My understanding with the example step by step:
-
Traditional next token prediction: \(t_1\)-> \(h_1\) -> \(\hat{t}_2\), \(t_2\) -> \(h_2\) -> \(\hat{t}_3\), .... This is what the main model does.
-
In the \(k\)-th MTP module of DS, the model will get the \(k\)-depth representation \(\mathbf{h}_i^k\) based on the \((k-1)\)-depth MTP representation \(h_i^{k-1}\) and the embedding of token \(t_{i+k}\), and then further predict the \((k+1)\)-th token. Below, we use \(k=1, 2, 3\) as an example to illustrate how it works. Specifically, for input token \(i\):
-
When \(k=1\), first concatenate the representation \(h_i^{k-1}=h_i^0\) (from main model) of \(t_i\) and the embedding of token \(t_{i+1}\) (\(i+k=i+1\)) to get \(h’^1_i\), then input \(TRM_1\), get \(\mathbf{h}^1_{1:T-1} = TRM_1(\mathbf{h}’^{1}_{1:T-1})\), and finally get the prediction distribution \(p_{i+2}\) of token \(t_{i+2}\)
-
When \(k=2\), first concatenate the representation \(h_i^{k-1}=h_i^1\) (from \(k=1\) MTP module) of \(t_i\) and the embedding of token \(t_{i+1}\) (\(i+k=i+1\)) to get \(h’^1_i\). Then input \(TRM_1\), get \(\mathbf{h}^1_{1:T-1} = TRM_1(\mathbf{h}’^{1}_{1:T-1})\), and finally get the prediction distribution \(p_{i+2}\) of token \(t_{i+2}\). The embeddings of \(t_{i+2}\) ( \(i+k=i+2\) ) are concatenated to get \(h’^2_i\), and then input into \(TRM_2\), to get \(\mathbf{h}^2_{1:T-2} = TRM_2(\mathbf{h}’^{2}_{1:T-2})\), and finally get the prediction distribution \(p_{i+3}\) of token \(t_{i+3}\)
-
When \(k=3\), first concatenate the representation \(h_i^{k-1}=h_i^2\) (from \(k=2\) MTP module) of \(t_{i+3}\) and the embeddings of token \(t_{i+3}\) ( \(i+k=i+3\) ) to get \(h’^3_i\), and then input into \(\text{TRM}_3\), to get \(\mathbf{h}^3_{1:T-3} = TRM_3(\mathbf{h}’^{3}_{1:T-3})\), and finally get the prediction distribution \(p_{i+4}\) of token \(t_{i+4}\)
-
Objective function of MTP For each predicted depth k, its loss function is still cross-entropy, defined as \(\mathcal{L}_{\text{MTP}}^k\) = \(\mathcal{L}_{\text{MTP}}^k\) = \(\text{CrossEntropy}(P_{2+k:T+1}^{k}, t_{2+k:T+1})\) = \(-\frac{1}{T} \sum_{i=2+k}^{T+1} \log p_i^k[t_i]\). Where \(T\) is the length of the input sequence, \(t_i\) is the \(i\)-th true value of the input sequence, and \(p_i^k[t_i]\) is the prediciton probability of the \(k\)-th MTP module for \(t_i\).

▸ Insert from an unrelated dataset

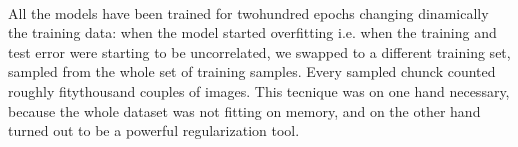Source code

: \\
All the models have been trained for twohundred epochs changing dinamically the training data: when the model started overfitting i.e. when the training and test error were starting to be uncorrelated, we swapped to a different training set, sampled from the whole set of training samples. Every sampled chunck counted roughly fitythousand couples of images. This tecnique was on one hand necessary, because the whole dataset was not fitting on memory, and on the other hand turned out to be a powerful regularization tool.

%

The final MTP loss function is the average of all predicted depths (\(k\) from 1 to \(D\)) multiplied by the weight \(\lambda\), \(\mathcal{L}_{\text{MTP}}\) = \(\frac{\lambda}{D} \sum_{k=1}^{D} \mathcal{L}_{\text{MTP}}^k\)
From DS's paper formula 25, \(\mathcal{L}_{\text{MTP}}\) is only the loss function of MTP. The final loss function should also add \(\mathcal{L}_{\text{Main}}\).
How to use MTP during inference? The main purpose of MTP is to improve the performance of the main model. During inference, MTP is not used, but only the main model is used to predict the next token.